__What to do__
For each entry, return the text exactly and omit any image.

__Material for the task__
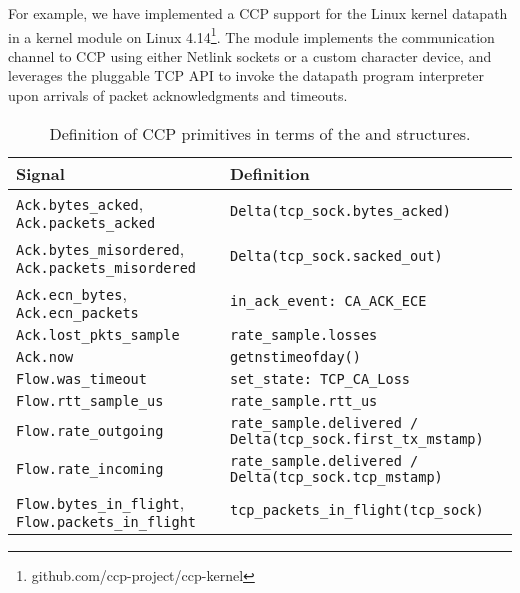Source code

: For example, we have implemented a CCP support for the Linux kernel datapath in a kernel
module on Linux 4.14\footnote{github.com/ccp-project/ccp-kernel}. The module
implements the communication channel to CCP using either Netlink sockets or a custom
character device, and leverages the pluggable TCP API to invoke the datapath program
interpreter upon arrivals of packet acknowledgments and timeouts.
%
\begin{table}
    \centering
    \footnotesize
    \begin{tabular}{p{}p{}}
        \textbf{Signal} & \textbf{Definition} \\
        \hline
        \texttt{Ack.bytes\_acked}, \texttt{Ack.packets\_acked}             & \texttt{Delta(tcp\_sock.bytes\_acked)} \\
        \texttt{Ack.bytes\_misordered}, \texttt{Ack.packets\_misordered}   & \texttt{Delta(tcp\_sock.sacked\_out)} \\
        \texttt{Ack.ecn\_bytes}, \texttt{Ack.ecn\_packets}                 & \texttt{in\_ack\_event: CA\_ACK\_ECE} \\
        \texttt{Ack.lost\_pkts\_sample}                                    & \texttt{rate\_sample.losses} \\
        \texttt{Ack.now}                                                   & \texttt{getnstimeofday()}\\
        \texttt{Flow.was\_timeout}                                         & \texttt{set\_state: TCP\_CA\_Loss} \\
        \texttt{Flow.rtt\_sample\_us}                                      & \texttt{rate\_sample.rtt\_us} \\
        \texttt{Flow.rate\_outgoing}                                       & \texttt{rate\_sample.delivered / Delta(tcp\_sock.first\_tx\_mstamp)} \\
        \texttt{Flow.rate\_incoming}                                       & \texttt{rate\_sample.delivered / Delta(tcp\_sock.tcp\_mstamp)}  \\
        \texttt{Flow.bytes\_in\_flight}, \texttt{Flow.packets\_in\_flight} & \texttt{tcp\_packets\_in\_flight(tcp\_sock)} \\
    \end{tabular}
    \caption{Definition of CCP primitives in terms of the  and  structures.}\label{tab:api:kernel}
\end{table}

__Written solution__
Source code

: For example, we have implemented a CCP support for the Linux kernel datapath in a kernel
module on Linux 4.14\footnote{github.com/ccp-project/ccp-kernel}. The module
implements the communication channel to CCP using either Netlink sockets or a custom
character device, and leverages the pluggable TCP API to invoke the datapath program
interpreter upon arrivals of packet acknowledgments and timeouts.
%
\begin{table}
    \centering
    \footnotesize
    \begin{tabular}{p{}p{}}
        \textbf{Signal} & \textbf{Definition} \\
        \hline
        \texttt{Ack.bytes\_acked}, \texttt{Ack.packets\_acked}             & \texttt{Delta(tcp\_sock.bytes\_acked)} \\
        \texttt{Ack.bytes\_misordered}, \texttt{Ack.packets\_misordered}   & \texttt{Delta(tcp\_sock.sacked\_out)} \\
        \texttt{Ack.ecn\_bytes}, \texttt{Ack.ecn\_packets}                 & \texttt{in\_ack\_event: CA\_ACK\_ECE} \\
        \texttt{Ack.lost\_pkts\_sample}                                    & \texttt{rate\_sample.losses} \\
        \texttt{Ack.now}                                                   & \texttt{getnstimeofday()}\\
        \texttt{Flow.was\_timeout}                                         & \texttt{set\_state: TCP\_CA\_Loss} \\
        \texttt{Flow.rtt\_sample\_us}                                      & \texttt{rate\_sample.rtt\_us} \\
        \texttt{Flow.rate\_outgoing}                                       & \texttt{rate\_sample.delivered / Delta(tcp\_sock.first\_tx\_mstamp)} \\
        \texttt{Flow.rate\_incoming}                                       & \texttt{rate\_sample.delivered / Delta(tcp\_sock.tcp\_mstamp)}  \\
        \texttt{Flow.bytes\_in\_flight}, \texttt{Flow.packets\_in\_flight} & \texttt{tcp\_packets\_in\_flight(tcp\_sock)} \\
    \end{tabular}
    \caption{Definition of CCP primitives in terms of the  and  structures.}\label{tab:api:kernel}
\end{table}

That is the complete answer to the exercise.